Netflix (NFLX) kicks off earnings season for the FAANG stocks as usual despite its weighting of 0.4% on S&P500 being far from the rest of the mega cap stocks including Microsoft (MSFT) 5.3% or even Meta platforms (META) 0.9%.  This is despite 100% rally from its 52 weeks low of $162.71 that was recorded about 8 months ago and YTD return of 10.7% that is second best only behind Amazon (AMZN) 13.6% so far this year.  The focus would be on the new subscriber numbers with expectations are set at +4.5m (consensus low 3.7m and high 5m) with two thirds should come from US/Canada and APAC.  Its P/E – both trailing and forward - sitting at around 30 times is pretty much the same as Tesla (TSLA) yet its revenue growth is projected to be approximately half at ~10% for 2023 and 2024 so it is probably not that cheap also relative to the US treasury 10 year yield giving you 3.4% even after big 20bps drop last night on the safehaven bids on recession fears causing the yield curve (3 months vs 10 year) to invert down to -123bps that is the most extreme since the yield curve spread was -218bps in first quarter of 1981 that implied recession probability of 86.5% according to Probit Model (Current issues in economics and finance article June 1996 Volume 2 Number 7).

This morning one of the key commodity stock Alcoa (AA) – largest US aluminum producer - fell sharply lower in after hour trading on the back of weaker than expected shipments guidance flagging global inflation, subdued demand and soft economic outlook in China even though forward looking commodities such as aluminum, iron ore & copper prices have shown signs of bottoming out since beginning of 4Q last year in the anticipation of China reopening with continuous stimulus.  Credit spread – junk yield vs 10 year risk free – also shows similar price action as it looks to have topped at 600bps and since then it has been narrowing.
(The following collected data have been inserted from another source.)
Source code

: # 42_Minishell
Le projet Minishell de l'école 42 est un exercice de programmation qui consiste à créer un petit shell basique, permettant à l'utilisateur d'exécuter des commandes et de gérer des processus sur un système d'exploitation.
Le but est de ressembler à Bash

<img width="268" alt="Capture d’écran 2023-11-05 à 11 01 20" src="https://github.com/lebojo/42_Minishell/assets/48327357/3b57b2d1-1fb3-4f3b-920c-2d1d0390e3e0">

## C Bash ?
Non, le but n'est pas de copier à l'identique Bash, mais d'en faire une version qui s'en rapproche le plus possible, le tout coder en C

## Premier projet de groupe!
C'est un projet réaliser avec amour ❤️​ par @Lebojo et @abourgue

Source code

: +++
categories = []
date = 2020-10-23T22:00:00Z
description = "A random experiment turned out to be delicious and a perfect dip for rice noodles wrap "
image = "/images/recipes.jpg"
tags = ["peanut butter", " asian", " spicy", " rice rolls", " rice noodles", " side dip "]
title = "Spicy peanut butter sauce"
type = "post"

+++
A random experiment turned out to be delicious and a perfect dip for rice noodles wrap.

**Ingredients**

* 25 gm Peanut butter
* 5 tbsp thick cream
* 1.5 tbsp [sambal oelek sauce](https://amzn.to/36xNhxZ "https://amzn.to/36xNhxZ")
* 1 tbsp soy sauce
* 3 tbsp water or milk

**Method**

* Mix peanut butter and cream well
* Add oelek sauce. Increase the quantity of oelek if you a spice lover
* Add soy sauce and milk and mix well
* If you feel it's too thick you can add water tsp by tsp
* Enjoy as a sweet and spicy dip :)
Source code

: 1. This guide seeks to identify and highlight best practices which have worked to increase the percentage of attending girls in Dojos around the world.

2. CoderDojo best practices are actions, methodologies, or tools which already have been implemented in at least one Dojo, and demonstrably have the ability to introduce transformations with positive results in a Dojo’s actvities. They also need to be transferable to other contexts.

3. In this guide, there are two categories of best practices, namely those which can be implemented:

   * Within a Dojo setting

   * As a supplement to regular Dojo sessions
Headline CPI has shown cooling prices and Fed’s preferred measure, particularly core PCE is another key data to watch that is due 27 January with estimate at 4.4% YoY but according to the Taylor rule – that looks implies the Fed funds rate based on gaps of inflation and output – the current Fed rate of 4.3% is more than 300bps short despite narrowing the gap significantly from ~800bps about a year ago therefore the recent terminal rate of 4.8% (50bps further hikes) that is set from the futures market seems still way far from what it should be unless we witness more price stability and core PCE dropping towards 2% target.

AUDUSD has touched and tested 70 cents again for the first time since Aug last year after it found bottom at 0.62 three months ago and this coincides with Shanghai composite index (P/E 11) and CSI300 (P/E 12) – that exclude big tech names like Alibaba and Tencent – similarly rebounding 30% and 24% respectively.  Their P/E noticeably look cheaper compared to S&P500 (17.5 times) but little but more expensive against Hang seng’s 10 times.

Lastly ASX200 is worth watching as it has hit fresh breaking above 7,400 handle and it is approaching 7,600 that has been a key triple top resistance level that formed during Aug 21, Jan 22 and Apr 22.  Its YTD return of 5% has been mostly driven by cyclical stocks in consumer discretionary (9.3%) and materials (8.8%) however the index is lagging behind Hang seng and CSI300 with 9.6% and 6.7% respectively so as long as Aussie commodity stocks (¼ of the index) along with the financials (nearly 30% weighting) remain supported, ASX200 should do well and its dividend yield of 4.4% being the best out of the major equity indices as the big ex dividend approaching in the next two months with 100+ points worth among 121 stocks.